- Records provided -
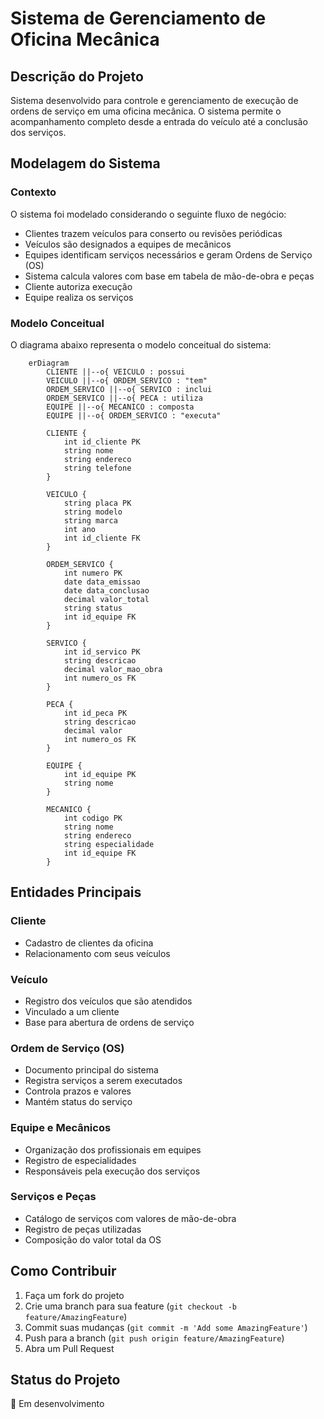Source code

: # Sistema de Gerenciamento de Oficina Mecânica

## Descrição do Projeto
Sistema desenvolvido para controle e gerenciamento de execução de ordens de serviço em uma oficina mecânica. O sistema permite o acompanhamento completo desde a entrada do veículo até a conclusão dos serviços.

## Modelagem do Sistema

### Contexto
O sistema foi modelado considerando o seguinte fluxo de negócio:
- Clientes trazem veículos para conserto ou revisões periódicas
- Veículos são designados a equipes de mecânicos
- Equipes identificam serviços necessários e geram Ordens de Serviço (OS)
- Sistema calcula valores com base em tabela de mão-de-obra e peças
- Cliente autoriza execução
- Equipe realiza os serviços

### Modelo Conceitual
O diagrama abaixo representa o modelo conceitual do sistema:

```mermaid
    erDiagram
        CLIENTE ||--o{ VEICULO : possui
        VEICULO ||--o{ ORDEM_SERVICO : "tem"
        ORDEM_SERVICO ||--o{ SERVICO : inclui
        ORDEM_SERVICO ||--o{ PECA : utiliza
        EQUIPE ||--o{ MECANICO : composta
        EQUIPE ||--o{ ORDEM_SERVICO : "executa"

        CLIENTE {
            int id_cliente PK
            string nome
            string endereco
            string telefone
        }

        VEICULO {
            string placa PK
            string modelo
            string marca
            int ano
            int id_cliente FK
        }

        ORDEM_SERVICO {
            int numero PK
            date data_emissao
            date data_conclusao
            decimal valor_total
            string status
            int id_equipe FK
        }

        SERVICO {
            int id_servico PK
            string descricao
            decimal valor_mao_obra
            int numero_os FK
        }

        PECA {
            int id_peca PK
            string descricao
            decimal valor
            int numero_os FK
        }

        EQUIPE {
            int id_equipe PK
            string nome
        }

        MECANICO {
            int codigo PK
            string nome
            string endereco
            string especialidade
            int id_equipe FK
        }
```


## Entidades Principais

### Cliente
- Cadastro de clientes da oficina
- Relacionamento com seus veículos

### Veículo
- Registro dos veículos que são atendidos
- Vinculado a um cliente
- Base para abertura de ordens de serviço

### Ordem de Serviço (OS)
- Documento principal do sistema
- Registra serviços a serem executados
- Controla prazos e valores
- Mantém status do serviço

### Equipe e Mecânicos
- Organização dos profissionais em equipes
- Registro de especialidades
- Responsáveis pela execução dos serviços

### Serviços e Peças
- Catálogo de serviços com valores de mão-de-obra
- Registro de peças utilizadas
- Composição do valor total da OS

## Como Contribuir
1. Faça um fork do projeto
2. Crie uma branch para sua feature (`git checkout -b feature/AmazingFeature`)
3. Commit suas mudanças (`git commit -m 'Add some AmazingFeature'`)
4. Push para a branch (`git push origin feature/AmazingFeature`)
5. Abra um Pull Request


## Status do Projeto
🚧 Em desenvolvimento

- Exercise goal -
Restate the material word for word, minus pictures.

- Finished task -
Source code

: # Sistema de Gerenciamento de Oficina Mecânica

## Descrição do Projeto
Sistema desenvolvido para controle e gerenciamento de execução de ordens de serviço em uma oficina mecânica. O sistema permite o acompanhamento completo desde a entrada do veículo até a conclusão dos serviços.

## Modelagem do Sistema

### Contexto
O sistema foi modelado considerando o seguinte fluxo de negócio:
- Clientes trazem veículos para conserto ou revisões periódicas
- Veículos são designados a equipes de mecânicos
- Equipes identificam serviços necessários e geram Ordens de Serviço (OS)
- Sistema calcula valores com base em tabela de mão-de-obra e peças
- Cliente autoriza execução
- Equipe realiza os serviços

### Modelo Conceitual
O diagrama abaixo representa o modelo conceitual do sistema:

```mermaid
    erDiagram
        CLIENTE ||--o{ VEICULO : possui
        VEICULO ||--o{ ORDEM_SERVICO : "tem"
        ORDEM_SERVICO ||--o{ SERVICO : inclui
        ORDEM_SERVICO ||--o{ PECA : utiliza
        EQUIPE ||--o{ MECANICO : composta
        EQUIPE ||--o{ ORDEM_SERVICO : "executa"

        CLIENTE {
            int id_cliente PK
            string nome
            string endereco
            string telefone
        }

        VEICULO {
            string placa PK
            string modelo
            string marca
            int ano
            int id_cliente FK
        }

        ORDEM_SERVICO {
            int numero PK
            date data_emissao
            date data_conclusao
            decimal valor_total
            string status
            int id_equipe FK
        }

        SERVICO {
            int id_servico PK
            string descricao
            decimal valor_mao_obra
            int numero_os FK
        }

        PECA {
            int id_peca PK
            string descricao
            decimal valor
            int numero_os FK
        }

        EQUIPE {
            int id_equipe PK
            string nome
        }

        MECANICO {
            int codigo PK
            string nome
            string endereco
            string especialidade
            int id_equipe FK
        }
```


## Entidades Principais

### Cliente
- Cadastro de clientes da oficina
- Relacionamento com seus veículos

### Veículo
- Registro dos veículos que são atendidos
- Vinculado a um cliente
- Base para abertura de ordens de serviço

### Ordem de Serviço (OS)
- Documento principal do sistema
- Registra serviços a serem executados
- Controla prazos e valores
- Mantém status do serviço

### Equipe e Mecânicos
- Organização dos profissionais em equipes
- Registro de especialidades
- Responsáveis pela execução dos serviços

### Serviços e Peças
- Catálogo de serviços com valores de mão-de-obra
- Registro de peças utilizadas
- Composição do valor total da OS

## Como Contribuir
1. Faça um fork do projeto
2. Crie uma branch para sua feature (`git checkout -b feature/AmazingFeature`)
3. Commit suas mudanças (`git commit -m 'Add some AmazingFeature'`)
4. Push para a branch (`git push origin feature/AmazingFeature`)
5. Abra um Pull Request


## Status do Projeto
🚧 Em desenvolvimento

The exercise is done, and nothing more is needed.